*WHAT TO WORK ON:* From the first line to the last, output the records exactly and drop any images.

SUPPLIED MATERIAL Start Marker

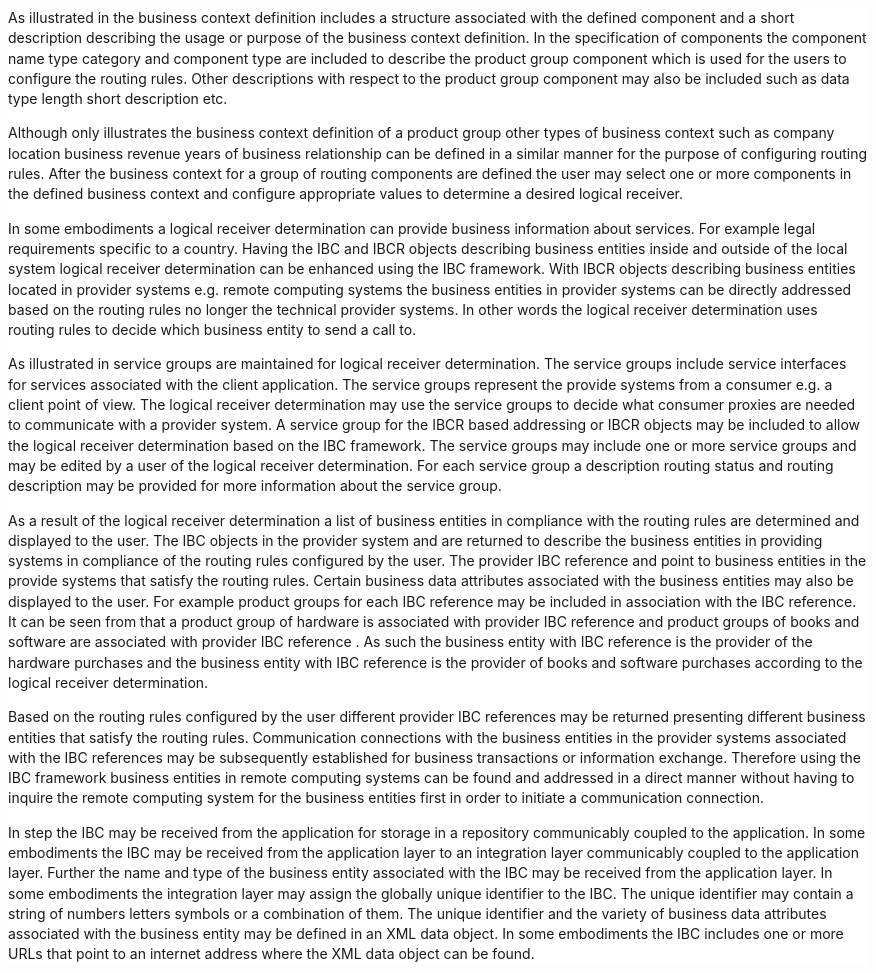 As illustrated in the business context definition includes a structure associated with the defined component and a short description describing the usage or purpose of the business context definition. In the specification of components the component name type category and component type are included to describe the product group component which is used for the users to configure the routing rules. Other descriptions with respect to the product group component may also be included such as data type length short description etc.

Although only illustrates the business context definition of a product group other types of business context such as company location business revenue years of business relationship can be defined in a similar manner for the purpose of configuring routing rules. After the business context for a group of routing components are defined the user may select one or more components in the defined business context and configure appropriate values to determine a desired logical receiver.

In some embodiments a logical receiver determination can provide business information about services. For example legal requirements specific to a country. Having the IBC and IBCR objects describing business entities inside and outside of the local system logical receiver determination can be enhanced using the IBC framework. With IBCR objects describing business entities located in provider systems e.g. remote computing systems the business entities in provider systems can be directly addressed based on the routing rules no longer the technical provider systems. In other words the logical receiver determination uses routing rules to decide which business entity to send a call to.

As illustrated in service groups are maintained for logical receiver determination. The service groups include service interfaces for services associated with the client application. The service groups represent the provide systems from a consumer e.g. a client point of view. The logical receiver determination may use the service groups to decide what consumer proxies are needed to communicate with a provider system. A service group for the IBCR based addressing or IBCR objects may be included to allow the logical receiver determination based on the IBC framework. The service groups may include one or more service groups and may be edited by a user of the logical receiver determination. For each service group a description routing status and routing description may be provided for more information about the service group.

As a result of the logical receiver determination a list of business entities in compliance with the routing rules are determined and displayed to the user. The IBC objects in the provider system and are returned to describe the business entities in providing systems in compliance of the routing rules configured by the user. The provider IBC reference and point to business entities in the provide systems that satisfy the routing rules. Certain business data attributes associated with the business entities may also be displayed to the user. For example product groups for each IBC reference may be included in association with the IBC reference. It can be seen from that a product group of hardware is associated with provider IBC reference and product groups of books and software are associated with provider IBC reference . As such the business entity with IBC reference is the provider of the hardware purchases and the business entity with IBC reference is the provider of books and software purchases according to the logical receiver determination.

Based on the routing rules configured by the user different provider IBC references may be returned presenting different business entities that satisfy the routing rules. Communication connections with the business entities in the provider systems associated with the IBC references may be subsequently established for business transactions or information exchange. Therefore using the IBC framework business entities in remote computing systems can be found and addressed in a direct manner without having to inquire the remote computing system for the business entities first in order to initiate a communication connection.

In step the IBC may be received from the application for storage in a repository communicably coupled to the application. In some embodiments the IBC may be received from the application layer to an integration layer communicably coupled to the application layer. Further the name and type of the business entity associated with the IBC may be received from the application layer. In some embodiments the integration layer may assign the globally unique identifier to the IBC. The unique identifier may contain a string of numbers letters symbols or a combination of them. The unique identifier and the variety of business data attributes associated with the business entity may be defined in an XML data object. In some embodiments the IBC includes one or more URLs that point to an internet address where the XML data object can be found.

SUPPLIED MATERIAL End Marker

*RESPONSE TO THIS TASK:*
 As illustrated in the business context definition includes a structure associated with the defined component and a short description describing the usage or purpose of the business context definition. In the specification of components the component name type category and component type are included to describe the product group component which is used for the users to configure the routing rules. Other descriptions with respect to the product group component may also be included such as data type length short description etc.

Although only illustrates the business context definition of a product group other types of business context such as company location business revenue years of business relationship can be defined in a similar manner for the purpose of configuring routing rules. After the business context for a group of routing components are defined the user may select one or more components in the defined business context and configure appropriate values to determine a desired logical receiver.

In some embodiments a logical receiver determination can provide business information about services. For example legal requirements specific to a country. Having the IBC and IBCR objects describing business entities inside and outside of the local system logical receiver determination can be enhanced using the IBC framework. With IBCR objects describing business entities located in provider systems e.g. remote computing systems the business entities in provider systems can be directly addressed based on the routing rules no longer the technical provider systems. In other words the logical receiver determination uses routing rules to decide which business entity to send a call to.

As illustrated in service groups are maintained for logical receiver determination. The service groups include service interfaces for services associated with the client application. The service groups represent the provide systems from a consumer e.g. a client point of view. The logical receiver determination may use the service groups to decide what consumer proxies are needed to communicate with a provider system. A service group for the IBCR based addressing or IBCR objects may be included to allow the logical receiver determination based on the IBC framework. The service groups may include one or more service groups and may be edited by a user of the logical receiver determination. For each service group a description routing status and routing description may be provided for more information about the service group.

As a result of the logical receiver determination a list of business entities in compliance with the routing rules are determined and displayed to the user. The IBC objects in the provider system and are returned to describe the business entities in providing systems in compliance of the routing rules configured by the user. The provider IBC reference and point to business entities in the provide systems that satisfy the routing rules. Certain business data attributes associated with the business entities may also be displayed to the user. For example product groups for each IBC reference may be included in association with the IBC reference. It can be seen from that a product group of hardware is associated with provider IBC reference and product groups of books and software are associated with provider IBC reference . As such the business entity with IBC reference is the provider of the hardware purchases and the business entity with IBC reference is the provider of books and software purchases according to the logical receiver determination.

Based on the routing rules configured by the user different provider IBC references may be returned presenting different business entities that satisfy the routing rules. Communication connections with the business entities in the provider systems associated with the IBC references may be subsequently established for business transactions or information exchange. Therefore using the IBC framework business entities in remote computing systems can be found and addressed in a direct manner without having to inquire the remote computing system for the business entities first in order to initiate a communication connection.

In step the IBC may be received from the application for storage in a repository communicably coupled to the application. In some embodiments the IBC may be received from the application layer to an integration layer communicably coupled to the application layer. Further the name and type of the business entity associated with the IBC may be received from the application layer. In some embodiments the integration layer may assign the globally unique identifier to the IBC. The unique identifier may contain a string of numbers letters symbols or a combination of them. The unique identifier and the variety of business data attributes associated with the business entity may be defined in an XML data object. In some embodiments the IBC includes one or more URLs that point to an internet address where the XML data object can be found.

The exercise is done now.